** RECORD EXTRACTS **

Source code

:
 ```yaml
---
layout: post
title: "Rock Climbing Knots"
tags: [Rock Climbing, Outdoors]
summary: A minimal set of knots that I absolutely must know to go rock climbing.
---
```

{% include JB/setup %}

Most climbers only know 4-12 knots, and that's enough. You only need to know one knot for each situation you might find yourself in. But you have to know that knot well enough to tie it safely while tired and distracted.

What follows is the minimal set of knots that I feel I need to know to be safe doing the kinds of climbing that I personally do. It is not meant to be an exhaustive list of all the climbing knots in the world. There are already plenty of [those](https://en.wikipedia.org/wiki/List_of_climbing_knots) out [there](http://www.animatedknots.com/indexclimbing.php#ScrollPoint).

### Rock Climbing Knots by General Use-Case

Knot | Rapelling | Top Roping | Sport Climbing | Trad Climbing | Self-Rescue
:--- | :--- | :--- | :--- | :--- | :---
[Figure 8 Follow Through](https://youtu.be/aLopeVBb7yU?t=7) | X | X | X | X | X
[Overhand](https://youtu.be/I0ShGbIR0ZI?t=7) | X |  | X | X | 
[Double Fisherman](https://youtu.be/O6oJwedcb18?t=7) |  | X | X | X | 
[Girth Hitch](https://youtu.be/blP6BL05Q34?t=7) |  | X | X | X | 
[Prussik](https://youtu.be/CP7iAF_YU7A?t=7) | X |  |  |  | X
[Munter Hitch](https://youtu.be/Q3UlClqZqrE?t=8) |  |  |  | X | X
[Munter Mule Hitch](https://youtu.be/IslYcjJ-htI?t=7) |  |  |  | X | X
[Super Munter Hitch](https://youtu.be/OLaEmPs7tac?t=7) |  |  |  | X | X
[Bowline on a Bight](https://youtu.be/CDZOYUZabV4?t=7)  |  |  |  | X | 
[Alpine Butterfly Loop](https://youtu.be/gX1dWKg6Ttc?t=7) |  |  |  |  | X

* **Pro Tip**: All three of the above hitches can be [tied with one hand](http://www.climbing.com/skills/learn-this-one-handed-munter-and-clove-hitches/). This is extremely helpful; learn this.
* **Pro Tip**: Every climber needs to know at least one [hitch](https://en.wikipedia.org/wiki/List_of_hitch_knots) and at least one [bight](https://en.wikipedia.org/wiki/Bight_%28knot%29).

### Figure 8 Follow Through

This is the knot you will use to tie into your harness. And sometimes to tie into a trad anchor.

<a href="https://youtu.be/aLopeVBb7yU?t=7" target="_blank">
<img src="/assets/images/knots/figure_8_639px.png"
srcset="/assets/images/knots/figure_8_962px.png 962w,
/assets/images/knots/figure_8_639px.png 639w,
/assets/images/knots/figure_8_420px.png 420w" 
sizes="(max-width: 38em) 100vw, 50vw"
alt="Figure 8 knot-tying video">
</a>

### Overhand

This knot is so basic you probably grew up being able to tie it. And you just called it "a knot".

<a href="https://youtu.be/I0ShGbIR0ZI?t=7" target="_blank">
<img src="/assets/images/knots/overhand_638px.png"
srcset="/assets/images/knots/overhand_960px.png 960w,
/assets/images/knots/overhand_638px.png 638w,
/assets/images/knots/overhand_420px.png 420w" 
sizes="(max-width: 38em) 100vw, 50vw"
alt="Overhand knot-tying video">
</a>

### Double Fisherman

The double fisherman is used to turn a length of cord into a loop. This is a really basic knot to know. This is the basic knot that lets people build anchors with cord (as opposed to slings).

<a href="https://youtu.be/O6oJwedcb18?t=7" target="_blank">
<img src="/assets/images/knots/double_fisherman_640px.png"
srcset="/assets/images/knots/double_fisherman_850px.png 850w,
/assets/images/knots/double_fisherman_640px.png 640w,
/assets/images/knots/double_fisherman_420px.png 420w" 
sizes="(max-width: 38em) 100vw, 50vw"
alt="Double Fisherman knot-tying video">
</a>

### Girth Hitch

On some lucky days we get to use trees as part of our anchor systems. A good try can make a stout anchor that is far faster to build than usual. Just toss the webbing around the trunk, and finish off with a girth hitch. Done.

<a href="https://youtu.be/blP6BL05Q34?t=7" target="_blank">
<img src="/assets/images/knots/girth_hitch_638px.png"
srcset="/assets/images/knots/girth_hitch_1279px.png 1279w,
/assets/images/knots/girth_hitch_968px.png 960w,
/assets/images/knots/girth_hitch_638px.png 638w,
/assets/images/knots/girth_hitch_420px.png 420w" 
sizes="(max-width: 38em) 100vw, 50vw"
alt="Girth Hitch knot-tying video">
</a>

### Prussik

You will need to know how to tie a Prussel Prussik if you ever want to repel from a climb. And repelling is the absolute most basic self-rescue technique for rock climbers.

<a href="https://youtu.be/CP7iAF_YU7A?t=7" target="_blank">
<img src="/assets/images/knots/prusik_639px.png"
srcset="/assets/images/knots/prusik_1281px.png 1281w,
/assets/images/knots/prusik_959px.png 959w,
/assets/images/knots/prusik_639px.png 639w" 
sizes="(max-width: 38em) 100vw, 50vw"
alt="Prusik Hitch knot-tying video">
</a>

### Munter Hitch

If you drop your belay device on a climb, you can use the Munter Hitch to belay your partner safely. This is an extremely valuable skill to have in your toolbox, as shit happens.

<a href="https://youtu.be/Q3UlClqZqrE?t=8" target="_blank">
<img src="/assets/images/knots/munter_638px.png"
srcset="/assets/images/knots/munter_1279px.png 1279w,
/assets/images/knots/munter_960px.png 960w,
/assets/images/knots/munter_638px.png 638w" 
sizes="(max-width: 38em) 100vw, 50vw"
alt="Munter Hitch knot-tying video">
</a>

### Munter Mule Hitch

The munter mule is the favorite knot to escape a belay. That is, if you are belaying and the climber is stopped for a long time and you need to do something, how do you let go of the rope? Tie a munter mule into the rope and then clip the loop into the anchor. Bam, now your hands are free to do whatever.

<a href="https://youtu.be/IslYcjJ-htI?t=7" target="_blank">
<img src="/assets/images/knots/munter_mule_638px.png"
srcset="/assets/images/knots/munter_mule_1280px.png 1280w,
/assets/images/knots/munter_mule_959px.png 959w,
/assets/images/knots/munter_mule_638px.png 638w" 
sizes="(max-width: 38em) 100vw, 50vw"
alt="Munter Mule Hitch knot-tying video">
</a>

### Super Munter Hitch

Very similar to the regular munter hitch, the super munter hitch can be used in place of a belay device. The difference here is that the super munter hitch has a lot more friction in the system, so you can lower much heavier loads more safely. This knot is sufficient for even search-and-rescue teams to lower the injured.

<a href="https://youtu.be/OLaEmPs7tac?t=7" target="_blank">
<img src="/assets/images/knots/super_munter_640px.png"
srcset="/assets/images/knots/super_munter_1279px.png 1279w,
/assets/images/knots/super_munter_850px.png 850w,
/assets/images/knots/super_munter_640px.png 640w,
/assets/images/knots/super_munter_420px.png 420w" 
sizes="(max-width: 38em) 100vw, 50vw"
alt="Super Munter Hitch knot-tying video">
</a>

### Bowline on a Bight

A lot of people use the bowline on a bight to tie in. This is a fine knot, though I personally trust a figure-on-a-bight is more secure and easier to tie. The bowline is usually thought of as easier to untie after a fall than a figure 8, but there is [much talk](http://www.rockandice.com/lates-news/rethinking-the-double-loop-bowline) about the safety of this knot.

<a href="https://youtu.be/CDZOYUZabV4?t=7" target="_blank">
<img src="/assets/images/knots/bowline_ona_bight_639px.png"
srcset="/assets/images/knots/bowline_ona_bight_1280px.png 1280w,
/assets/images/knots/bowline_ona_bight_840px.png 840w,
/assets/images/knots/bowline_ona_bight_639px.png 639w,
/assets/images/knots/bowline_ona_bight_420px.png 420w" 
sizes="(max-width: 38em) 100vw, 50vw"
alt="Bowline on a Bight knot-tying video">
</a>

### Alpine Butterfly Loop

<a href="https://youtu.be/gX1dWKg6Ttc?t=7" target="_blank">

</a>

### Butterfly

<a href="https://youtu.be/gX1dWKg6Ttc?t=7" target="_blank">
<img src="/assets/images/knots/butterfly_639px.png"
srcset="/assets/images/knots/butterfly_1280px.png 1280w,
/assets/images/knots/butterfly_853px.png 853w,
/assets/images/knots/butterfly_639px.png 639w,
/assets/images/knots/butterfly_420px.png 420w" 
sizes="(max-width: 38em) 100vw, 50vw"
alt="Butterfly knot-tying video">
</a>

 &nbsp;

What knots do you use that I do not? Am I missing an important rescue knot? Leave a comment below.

** TASK ITEM **
Could you restate word for word the lines above, from the one that contains "[Super Munter Hitch](https://youtu.be/OLaEmPs7tac?t=7)" through the one that contains "[Alpine Butterfly Loop](https://youtu.be/gX1dWKg6Ttc?t=7)", and no others?

** TASK SOLUTION **
[Super Munter Hitch](https://youtu.be/OLaEmPs7tac?t=7) |  |  |  | X | X
[Bowline on a Bight](https://youtu.be/CDZOYUZabV4?t=7)  |  |  |  | X | 
[Alpine Butterfly Loop](https://youtu.be/gX1dWKg6Ttc?t=7) |  |  |  |  | X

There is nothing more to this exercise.